CelerData Cloud Serverless is a fully managed, blazingly fast data lake analytics platform built on top of StarRocks.
By taking advantage of an architecture that features separation of storage and compute, CelerData brings users cost-effective compute resources for their analytical SQL workloads.
With its out-of-the-box data analytics infrastructure, CelerData provides timely insights to all stakeholders. CelerData has brought many engineering breakthroughs to the market, delivering over 3x performance gains in standard benchmarks and up to an 80% reduction in operating costs. A number of significant customers worldwide choose CelerData as their analytics platform.
CelerData Cloud Serverless supports a wide range of use cases within one platform
Data lake analytics
Directly query the data on your own data lake without data migration. CelerData Cloud Serverless supports all mainstream open data lake formats including Apache Hive™, Apache Hudi, Apache Iceberg, and Apache Delta Lake.
Query acceleration
Accelerate the analytics workloads on your data lake using asynchronous materialized views.
Data warehousing
Ingest data from external data sources into CelerData Cloud Serverless to support many more low-latency and high-concurrency data analysis scenarios.

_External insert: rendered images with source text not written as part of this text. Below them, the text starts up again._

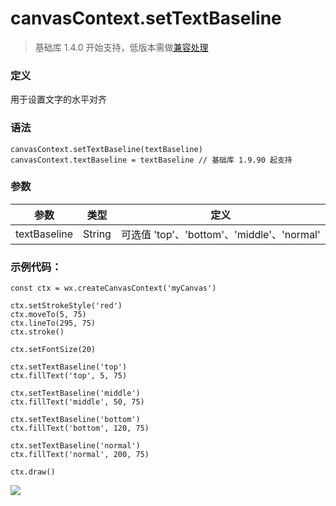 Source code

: <!-- https://mp.weixin.qq.com/debug/wxadoc/dev/api/canvas/set-text-baseline.html -->

canvasContext.setTextBaseline
=============================

> 基础库 1.4.0 开始支持，低版本需做[兼容处理](https://mp.weixin.qq.com/debug/wxadoc/dev/framework/compatibility.html)

### 定义

用于设置文字的水平对齐

### 语法

    canvasContext.setTextBaseline(textBaseline)
    canvasContext.textBaseline = textBaseline // 基础库 1.9.90 起支持
    

### 参数

  参数           |  类型     |  定义                                   
-----------------|-----------|-----------------------------------------
  textBaseline   |  String   |可选值 'top'、'bottom'、'middle'、'normal'

### 示例代码：

    const ctx = wx.createCanvasContext('myCanvas')
    
    ctx.setStrokeStyle('red')
    ctx.moveTo(5, 75)
    ctx.lineTo(295, 75)
    ctx.stroke()
    
    ctx.setFontSize(20)
    
    ctx.setTextBaseline('top')
    ctx.fillText('top', 5, 75)
    
    ctx.setTextBaseline('middle')
    ctx.fillText('middle', 50, 75)
    
    ctx.setTextBaseline('bottom')
    ctx.fillText('bottom', 120, 75)
    
    ctx.setTextBaseline('normal')
    ctx.fillText('normal', 200, 75)
    
    ctx.draw()
    

![](https://mp.weixin.qq.com/debug/wxadoc/dev/image/canvas/set-text-baseline.png?t=201838)
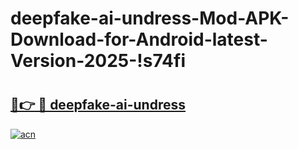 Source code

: # deepfake-ai-undress-Mod-APK-Download-for-Android-latest-Version-2025-!s74fi

# <h2><a href="https://1yx1b4.esa.edu.pl?title=deepfake-ai-undress&ref=s74fi">🔗👉 🔴 deepfake-ai-undress</a></h2>

[![acn](https://github.com/user-attachments/assets/0f9c940e-d8b0-45ae-aac7-cd30a18b3e1c)](https://1yx1b4.esa.edu.pl?title=deepfake-ai-undress&ref=s74fi)

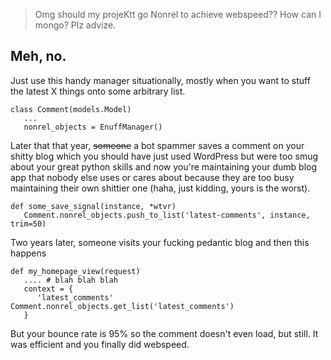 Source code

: > Omg should my projeKtt go Nonrel to achieve webspeed?? How can I mongo? Plz advize.

## Meh, no.

Just use this handy manager situationally, mostly when you want to stuff the latest X things onto some arbitrary list.

    class Comment(models.Model) 
       ...
       nonrel_objects = EnuffManager()

Later that that year, <s>someone</s> a bot spammer saves a comment on your shitty blog which you should have just used WordPress but were too smug about your great python skills and now you're maintaining your dumb blog app that nobody else uses or cares about because they are too busy maintaining their own shittier one (haha, just kidding, yours is the worst).

    def some_save_signal(instance, *wtvr) 
       Comment.nonrel_objects.push_to_list('latest-comments', instance, trim=50)

Two years later, someone visits your fucking pedantic blog and then this happens 

    def my_homepage_view(request) 
       .... # blah blah blah
       context = {
          'latest_comments'  Comment.nonrel_objects.get_list('latest_comments')
       }


But your bounce rate is 95% so the comment doesn't even load, but still. It was efficient and you finally did webspeed.
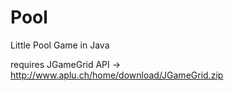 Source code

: # Pool
Little Pool Game in Java

requires JGameGrid API -> http://www.aplu.ch/home/download/JGameGrid.zip
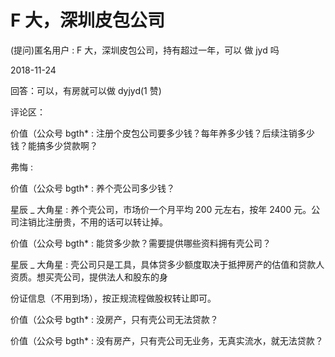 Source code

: # F 大，深圳皮包公司

(提问)匿名用户 : F 大，深圳皮包公司，持有超过一年，可以 做 jyd 吗

2018-11-24

回答：可以，有房就可以做 dyjyd(1 赞)

评论区：

价值（公众号 bgth* : 注册个皮包公司要多少钱？每年养多少钱？后续注销多少钱？能搞多少贷款啊？

弗悔 :

价值（公众号 bgth* : 养个壳公司多少钱？

星辰 _ 大角星 : 养个壳公司，市场价一个月平均 200 元左右，按年 2400 元。公司注销比注册贵，不用的话可以转让掉。

价值（公众号 bgth* : 能贷多少款？需要提供哪些资料拥有壳公司？

星辰 _ 大角星 : 壳公司只是工具，具体贷多少额度取决于抵押房产的估值和贷款人资质。想买壳公司，提供法人和股东的身

份证信息（不用到场），按正规流程做股权转让即可。

价值（公众号 bgth* : 没房产，只有壳公司无法贷款？

价值（公众号 bgth* : 没有房产，只有壳公司无业务，无真实流水，就无法贷款？ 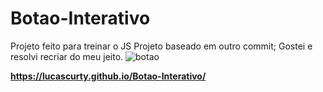 # Botao-Interativo
Projeto feito para treinar o JS
Projeto baseado em outro commit; Gostei e resolvi recriar do meu jeito.
![botao](https://user-images.githubusercontent.com/74004642/120927727-4511ab00-c6b8-11eb-8dcc-99f23c6b158a.png)



<b>https://lucascurty.github.io/Botao-Interativo/</b>
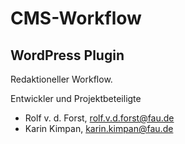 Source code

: CMS-Workflow
============

WordPress Plugin
----------------

Redaktioneller Workflow.

Entwickler und Projektbeteiligte
- Rolf v. d. Forst, rolf.v.d.forst@fau.de
- Karin Kimpan, karin.kimpan@fau.de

The following figure shows the architecture of CelerData.
Software editions in CelerData Cloud Serverless
CelerData Cloud Serverless offers two software editions to choose from, ensuring that your usage fits your organization’s specific requirements:
- CelerData Cloud Serverless Standard Edition
- CelerData Cloud Serverless Premium Edition
Premium Edition builds on Standard Edition through the addition of edition-specific features and/or higher levels of service. As your organization’s needs to change and grow, changing editions is easy.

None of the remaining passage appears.